Why should this matter?

Well, for one, many colleges prohibit the use of calculators on their placement exams. Students accustomed to using calculators since grade school are blindsided by tests that require them to solve math problems, especially those involving long division, without the use of a calculator. The result is that many students place into developmental math, where they must re-learn all of the four basic operations-no calculator allowed.

Reviewing the long division process while in high school, as well as committing these simple divisibility tricks to memory, can help take the sting out of long division.

**Numbers Divisible by 2**

Numbers are divisible by 2 if the ones digit is evenly divisible by 2.

This means that even numbers are divisible by 2.

**Numbers Divisible by 3**

Numbers are divisible by 3 if the sum of all the individual digits is divisible by 3.

For example, the sum of the digits for the number 3627 is 18, which is divisible by 3. Therefore, the number 3627 is evenly divisible by 3.

**Numbers Divisible by 4**

Whole numbers are divisible by 4 if the number formed by the last two individual digits is divisible by 4.

For example, the number formed by the last two digits of the number 3628 is 28, which is evenly divisible by 4. Therefore, 3628 is evenly divisible by 4.

**Numbers Divisible by 5**

Numbers are evenly divisible by 5 if the last digit of the number is 0 or 5**. **

**Numbers Divisible by 6**

Numbers are evenly divisible by 6 if they are evenly divisible by both 2 AND 3 (see rules above).

**Numbers Divisible by 7**

To determine if a number is divisible by 7, take the last digit off the number, double it, and subtract the doubled number from the remaining number.

If the result is evenly divisible by 7 (e.g. 14, 7, 0, -7, etc.), then the number is divisible by seven.

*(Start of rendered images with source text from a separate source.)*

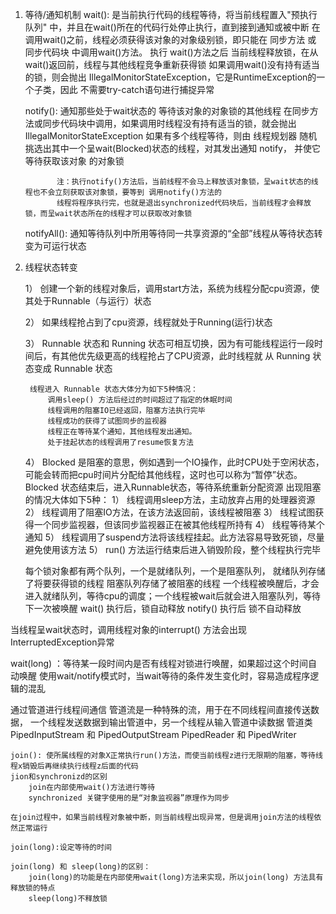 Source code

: 1. 等待/通知机制
    wait(): 是当前执行代码的线程等待，将当前线程置入"预执行队列" 中，并且在wait()所在的代码行处停止执行，直到接到通知或被中断
            在调用wait()之前，线程必须获得该对象的对象级别锁，即只能在 同步方法 或 同步代码块 中调用wait()方法。
            执行 wait()方法之后 当前线程释放锁，在从wait()返回前，线程与其他线程竞争重新获得锁
            如果调用wait()没有持有适当的锁，则会抛出 IllegalMonitorStateException，它是RuntimeException的一个子类，因此
            不需要try-catch语句进行捕捉异常

    notify(): 通知那些处于wait状态的 等待该对象的对象锁的其他线程
              在同步方法或同步代码块中调用，如果调用时线程没有持有适当的锁，就会抛出IllegalMonitorStateException
              如果有多个线程等待，则由 线程规划器 随机挑选出其中一个呈wait(Blocked)状态的线程，对其发出通知 notify， 并使它等待获取该对象
              的对象锁

              注：执行notify()方法后，当前线程不会马上释放该对象锁，呈wait状态的线程也不会立刻获取该对象锁，要等到 调用notify()方法的
              线程将程序执行完，也就是退出synchronized代码块后，当前线程才会释放锁，而呈wait状态所在的线程才可以获取改对象锁
    notifyAll(): 通知等待队列中所用等待同一共享资源的“全部”线程从等待状态转变为可运行状态

2. 线程状态转变

    1） 创建一个新的线程对象后，调用start方法，系统为线程分配cpu资源，使其处于Runnable（与运行）状态
  
    2） 如果线程抢占到了cpu资源，线程就处于Running(运行)状态
   
    3） Runnable 状态和 Running 状态可相互切换，因为有可能线程运行一段时间后，有其他优先级更高的线程抢占了CPU资源，此时线程就
        从 Running 状态变成 Runnable 状态
        
        线程进入 Runnable 状态大体分为如下5种情况：
            调用sleep() 方法后经过的时间超过了指定的休眠时间
            线程调用的阻塞IO已经返回，阻塞方法执行完毕
            线程成功的获得了试图同步的监视器
            线程正在等待某个通知，其他线程发出通知。
            处于挂起状态的线程调用了resume恢复方法
            
    4） Blocked 是阻塞的意思，例如遇到一个IO操作，此时CPU处于空闲状态，可能会转而把cpu时间片分配给其他线程，这时也可以称为“暂停”状态。
        Blocked 状态结束后，进入Runnable状态，等待系统重新分配资源
        出现阻塞的情况大体如下5种：
           1） 线程调用sleep方法，主动放弃占用的处理器资源
           2） 线程调用了阻塞IO方法，在该方法返回前，该线程被阻塞
           3） 线程试图获得一个同步监视器，但该同步监视器正在被其他线程所持有
           4） 线程等待某个通知
           5） 线程调用了suspend方法将该线程挂起。此方法容易导致死锁，尽量避免使用该方法
    5） run() 方法运行结束后进入销毁阶段，整个线程执行完毕


    每个锁对象都有两个队列，一个是就绪队列，一个是阻塞队列，
       就绪队列存储了将要获得锁的线程
       阻塞队列存储了被阻塞的线程
     一个线程被唤醒后，才会进入就绪队列，等待cpu的调度；一个线程被wait后就会进入阻塞队列，等待下一次被唤醒
   wait() 执行后，锁自动释放
   notify() 执行后 锁不自动释放

  当线程呈wait状态时，调用线程对象的interrupt() 方法会出现 InterruptedException异常

  wait(long) ：等待某一段时间内是否有线程对锁进行唤醒，如果超过这个时间自动唤醒
  使用wait/notify模式时，当wait等待的条件发生变化时，容易造成程序逻辑的混乱

通过管道进行线程间通信
    管道流是一种特殊的流，用于在不同线程间直接传送数据，
    一个线程发送数据到输出管道中，另一个线程从输入管道中读数据
    管道类
        PipedInputStream 和 PipedOutputStream
        PipedReader 和 PipedWriter

    join(): 使所属线程的对象X正常执行run()方法，而使当前线程z进行无限期的阻塞，等待线程x销毁后再继续执行线程z后面的代码
    jion和synchronizd的区别
        join在内部使用wait()方法进行等待
        synchronized 关键字使用的是“对象监视器”原理作为同步

    在join过程中，如果当前线程对象被中断，则当前线程出现异常，但是调用join方法的线程依然正常运行

    join(long):设定等待的时间

    join(long) 和 sleep(long)的区别：
        join(long)的功能是在内部使用wait(long)方法来实现，所以join(long) 方法具有释放锁的特点
        sleep(long)不释放锁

This may need to be repeated several times.

Example: Is 3101 evenly divisible by 7?

Take off the last digit of the number, which is 1.

Double the removed digit, so 1 becomes 2.

Then, subtract 2 from 310.

The difference is 308.

Repeat the process by taking off the 8 so 308 becomes 30.

Then, double the 8 so it becomes 16 and subtract it from 30.

The difference in 14, which is a multiple of 7.

BINGO – 3103 *is *divisible by 7!

**Numbers Divisible by 8**

Numbers are divisible by 8 if the number formed by *the last three individual digits* is evenly divisible by 8.

For example, the last three digits of the number 305,624 is 624, which is evenly divisible by 8, so 305,624 is evenly divisible by 8.

**Numbers Divisible by 9**

Numbers are divisible by 9 if the sum of all the individual digits is evenly divisible by 9.

For example, in 3627, the sum of the digits is 18, which is evenly divisible by 9.

BINGO – 3627 is divisible by 9!

**Numbers divisible by 10**

A number is divisible by 10 ** only **if the last digit is

**!**

__zero__In our high-tech world, where solving math problems is as easy as pressing buttons on a calculator, many students lack experience in manipulating numbers on their own. Thus, they never develop a feel for numbers, or a math “sense”.

Well before crossing the college threshold, students should practice their math facts and know them *cold. *They also need to be able to do all four math operations the “old-fashioned” way. Without practice, the consequences are likely to be placement in a developmental math class, where students must re-learn basic math in a 15-week college semester-not exactly the ideal scenario for someone rusty!